In dem Skript die Träger addieren

johnij


----------



## herdi

Hallo johnij,

wie meinst du das mit den "Trägern". Ich arbeite erst seit ca 1 Woche mit WinCC flexible und wurschtel mich da gerade erst durch..

Danke

Herdi


----------



## johnij

herdi schrieb:


> Hallo johnij,
> 
> wie meinst du das mit den "Trägern". Ich arbeite erst seit ca 1 Woche mit WinCC flexible und wurschtel mich da gerade erst durch..
> 
> Danke
> 
> Herdi


 
Hallo,

Nehmen wir an, du hast deine Meldungen in DB10.dbw0 und DB10.Dbw2
projektiert:



		Code:
	

DB10.DBx0.0--> Not-Aus gedrückt
DB10.DBX0.1--> Einer hat auf die SPS gepinkelt :ROFLMAO:
DB10.DBX0.2--> Die Sps streikt
..
.
..)

 
In WCF hast du schon in der Variablen_Rubrike:
Meldung0: Db10.DBw0 
Meldung1: Db10.DBw2

Im Skript 

Summe=Meldung0+Meldung1

johnij


----------



## Rainer Hönle

Verstehe ich nicht. Wenn nur ein oberstes Bit gesetzt ist, habe ich nach der Addition 32768 Fehlermeldungen (oder -32768 wenn als Signed Int) interpretiert.


----------



## Waelder

Vielleicht hilft dir folgender Beitrag Weiter : 
http://www.sps-forum.de/showthread.php?t=14611&highlight=anzahl+bits

Du musst ja nur die Anzahl der "True" Bits in deinem DB zählen lassen.
Dann kannst du das ergebnis an deine Visu übergeben

Gruss Wälder


----------



## herdi

Hallo miteinander,

eigentlich habe ich eine etwas anders gelagerte Lösung im Auge...

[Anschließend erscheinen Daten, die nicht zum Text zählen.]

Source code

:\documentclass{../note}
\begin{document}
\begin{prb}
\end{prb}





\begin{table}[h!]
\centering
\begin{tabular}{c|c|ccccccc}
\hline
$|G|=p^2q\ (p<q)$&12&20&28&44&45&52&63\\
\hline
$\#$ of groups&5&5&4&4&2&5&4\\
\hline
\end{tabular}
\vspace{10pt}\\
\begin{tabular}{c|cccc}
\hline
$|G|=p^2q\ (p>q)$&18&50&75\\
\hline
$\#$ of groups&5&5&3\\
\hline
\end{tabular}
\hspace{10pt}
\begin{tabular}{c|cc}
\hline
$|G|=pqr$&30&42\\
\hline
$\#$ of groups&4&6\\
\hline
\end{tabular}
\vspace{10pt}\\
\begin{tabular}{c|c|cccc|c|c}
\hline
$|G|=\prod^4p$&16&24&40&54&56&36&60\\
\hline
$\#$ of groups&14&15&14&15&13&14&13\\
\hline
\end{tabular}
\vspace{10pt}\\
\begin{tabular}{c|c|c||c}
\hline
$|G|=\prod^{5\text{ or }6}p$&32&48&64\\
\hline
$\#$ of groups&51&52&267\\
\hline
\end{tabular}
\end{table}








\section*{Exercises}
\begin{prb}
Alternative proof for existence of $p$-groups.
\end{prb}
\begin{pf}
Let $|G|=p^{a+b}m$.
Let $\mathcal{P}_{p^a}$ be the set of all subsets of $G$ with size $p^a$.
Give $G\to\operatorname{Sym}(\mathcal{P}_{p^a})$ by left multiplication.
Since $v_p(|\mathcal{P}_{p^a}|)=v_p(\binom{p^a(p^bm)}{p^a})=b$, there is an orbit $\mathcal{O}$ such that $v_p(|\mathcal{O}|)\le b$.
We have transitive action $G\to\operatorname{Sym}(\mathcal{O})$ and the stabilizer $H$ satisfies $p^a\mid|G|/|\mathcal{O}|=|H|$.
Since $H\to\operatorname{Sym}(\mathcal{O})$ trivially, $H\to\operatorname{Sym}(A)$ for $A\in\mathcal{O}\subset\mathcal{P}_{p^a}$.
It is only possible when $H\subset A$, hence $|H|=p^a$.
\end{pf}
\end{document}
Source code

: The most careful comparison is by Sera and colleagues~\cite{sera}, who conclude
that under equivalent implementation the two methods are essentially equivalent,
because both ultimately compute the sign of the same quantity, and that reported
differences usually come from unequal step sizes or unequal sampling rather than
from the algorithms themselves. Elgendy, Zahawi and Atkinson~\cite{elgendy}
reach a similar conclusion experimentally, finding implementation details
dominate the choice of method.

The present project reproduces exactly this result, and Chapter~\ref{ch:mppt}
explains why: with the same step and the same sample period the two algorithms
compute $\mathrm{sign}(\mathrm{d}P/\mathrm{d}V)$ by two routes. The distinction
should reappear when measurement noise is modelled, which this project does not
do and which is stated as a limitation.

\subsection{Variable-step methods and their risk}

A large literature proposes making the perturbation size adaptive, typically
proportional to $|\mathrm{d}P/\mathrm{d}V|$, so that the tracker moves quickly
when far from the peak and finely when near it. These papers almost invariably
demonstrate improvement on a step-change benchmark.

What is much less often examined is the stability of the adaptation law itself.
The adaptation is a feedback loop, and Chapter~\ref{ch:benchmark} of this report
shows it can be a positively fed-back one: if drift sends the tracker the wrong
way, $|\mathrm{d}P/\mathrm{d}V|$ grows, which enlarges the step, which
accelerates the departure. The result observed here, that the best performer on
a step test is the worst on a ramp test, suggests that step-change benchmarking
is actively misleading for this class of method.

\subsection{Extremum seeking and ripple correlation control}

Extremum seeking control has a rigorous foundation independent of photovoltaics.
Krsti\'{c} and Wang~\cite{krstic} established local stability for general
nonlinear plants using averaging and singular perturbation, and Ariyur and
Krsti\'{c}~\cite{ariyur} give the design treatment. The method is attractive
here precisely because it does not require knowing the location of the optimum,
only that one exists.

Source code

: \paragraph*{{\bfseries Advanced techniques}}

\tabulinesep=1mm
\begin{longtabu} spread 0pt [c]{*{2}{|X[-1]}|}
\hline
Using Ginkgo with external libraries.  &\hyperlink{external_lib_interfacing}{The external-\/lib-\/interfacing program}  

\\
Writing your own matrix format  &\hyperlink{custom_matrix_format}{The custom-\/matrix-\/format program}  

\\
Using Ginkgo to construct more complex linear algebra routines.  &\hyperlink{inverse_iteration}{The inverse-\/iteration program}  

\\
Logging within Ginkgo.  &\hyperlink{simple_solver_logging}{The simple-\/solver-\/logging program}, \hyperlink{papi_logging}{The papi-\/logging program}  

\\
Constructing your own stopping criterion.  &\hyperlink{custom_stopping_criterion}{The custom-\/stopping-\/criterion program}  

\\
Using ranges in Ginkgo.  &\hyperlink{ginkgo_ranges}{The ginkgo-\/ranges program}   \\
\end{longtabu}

Ich bräuchte in einem Skript die Info wieviele Fehler (aus den Bitmeldungen) gerade anstehen. Eigentlich reicht mir auch schon die Aussage ob überhaupt Fehler anstehen.

Ich denke dass sich diese Info irgendwie aus der Runtime-Umgebung gewinnen lassen müsste. Kann man auslesen wieviele Zeilen einer Meldeanzeige belegt sind bzw. kommt man an den Wert der den Meldeindikator sichtbar werden lässt?

Gruß

Herdi


----------



## volker

wenn du nur wissen willst, ob überhaupt eine störung anliegt kannst du deinen störmeldebereich einfach auf 0 vergleichen.

wenn du was besonderes willst, schau mal hier.
http://www.sps-forum.de/showthread.php?t=15348
unter wince

hab das geschrieben, um störungen einer fremdanlage ins netzwerk zu kopieren ohne das die aber das störmeldearchiv verhunzen.


----------



## Waelder

*Meldungen*

Sorry aber mein wissensstand Nein. Wäre toll wenns wer besser weiss.
Mach doch für deine Auswertung der Fehlerbits einen Vergleich auf null.
wenn deine Bits im 
Bereich db2.dbx0.0 bis db2.dbx3.7 liegen
langt es schon wenn du db2.dbd0 auf 0 vergleichst fertig fehler liegt an.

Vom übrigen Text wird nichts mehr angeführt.